There's a lot of things he doesn't like which is making this difficult.
He hates being picked up. He hates his hooves being touched. He hates having the top of his nose cleaned. He won't go in a harness. He hates being touched with 2 hands at the same time.
I feel like there's so many obstacles and I'm not sure I can deal with them. Like I said I want it to work so bad, but I'm having a hard time listening to him shrieking something terrible every time you go to do something. If he gets kicked off the couch, gets kicked out of the kitchen, or doesn't get food these are all times he yells. I do feed him vegetables not at his meals times. Is that the problem with food? Every time he wakes up or we get up to get a snack he follows us snorting up a storm.
I just want to know that he won't be this loud forever, because if he will be I can't keep him. Because as I said before, he doesn't snort for a minute, he'll do it for like 30 minutes. Is there hope? Thanks
Yes, the secret to getting a pig to do something is to require it EVERY TIME. It takes awhile for pigs to unlearn old habits, so when it happens every time, piggy learns to accept it as part of the routine.

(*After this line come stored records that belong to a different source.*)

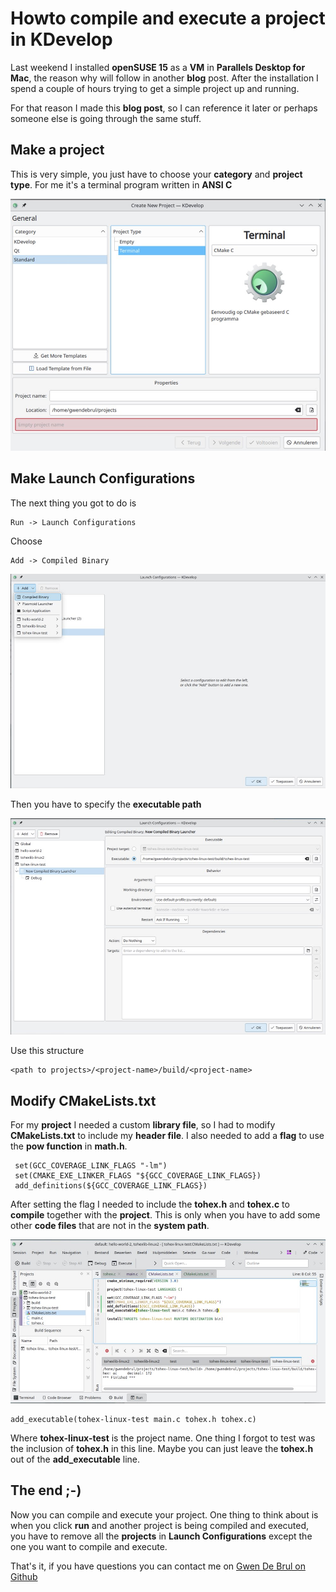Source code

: # Howto compile and execute a project in KDevelop

Last weekend I installed **openSUSE 15** as a **VM** in **Parallels Desktop for Mac**, the reason why will follow in another **blog** post.
After the installation I spend a couple of hours trying to get a simple project up and running.

For that reason I made this **blog post**, so I can reference it later or perhaps someone else is going through the same stuff.

## Make a project

This is very simple, you just have to choose your **category** and **project type**. For me it's a terminal program written in **ANSI C**

![Create a Project](images/create-project.jpg)

## Make Launch Configurations

The next thing you got to do is

    Run -> Launch Configurations
    
Choose 

    Add -> Compiled Binary
    
![Add Compiled Binary](images/add-compiled-binary.jpg)

Then you have to specify the **executable path**

![Set executable path](images/set-executable-path.jpg)

Use this structure

    <path to projects>/<project-name>/build/<project-name>
   
## Modify CMakeLists.txt

For my **project** I needed a custom **library file**, so I had to modify **CMakeLists.txt** to include my **header file**. I also needed to add a **flag** to use the **pow function** in **math.h**.

     set(GCC_COVERAGE_LINK_FLAGS "-lm")
	 set(CMAKE_EXE_LINKER_FLAGS "${GCC_COVERAGE_LINK_FLAGS})
	 add_definitions(${GCC_COVERAGE_LINK_FLAGS})    
	 
After setting the flag I needed to include the **tohex.h** and **tohex.c** to **compile** together with the **project**. This is only when you have to add some other **code files** that are not in the **system path**.

![Modify CMakeLists.txt](images/cmakelists-txt.jpg)

    add_executable(tohex-linux-test main.c tohex.h tohex.c)
    
Where **tohex-linux-test** is the project name. One thing I forgot to test was the inclusion of **tohex.h** in this line. Maybe you can just leave the **tohex.h** out of the **add_executable** line.

## The end ;-)

Now you can compile and execute your project. One thing to think about is when you click **run** and another project is being compiled and executed, you have to remove all the **projects** in **Launch Configurations** except the one you want to compile and execute.

That's it, if you have questions you can contact me on [Gwen De Brul on Github](https://github.com/gwendebrul)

A long, soft bristle brush might help you get his feet better and quicker. It's tough to get the mud out of hooves. He may always complain about the process, but as long as the water and brush are a reasonably warm temperature, he should, eventually, stop screaming. And, you may find he is a lot quieter when you use a dry brush on days when his feet are pretty clean anyway.
I know it seems a little strange and maybe not what you want to hear, but the fact that he feels comfortable enough to complain about things he does not like means he is starting to understand that he is going to be staying with you.
Some pigs are naturally noisy, but there's a big, noticeable difference between a whiny, complaining pig and a pig that's just sharing what's on his mind. The first is loud and annoying, the second is quieter and sounds almost like conversation. The whining will eventually stop, but, piggy first has to learn that he is not going to get that random treat.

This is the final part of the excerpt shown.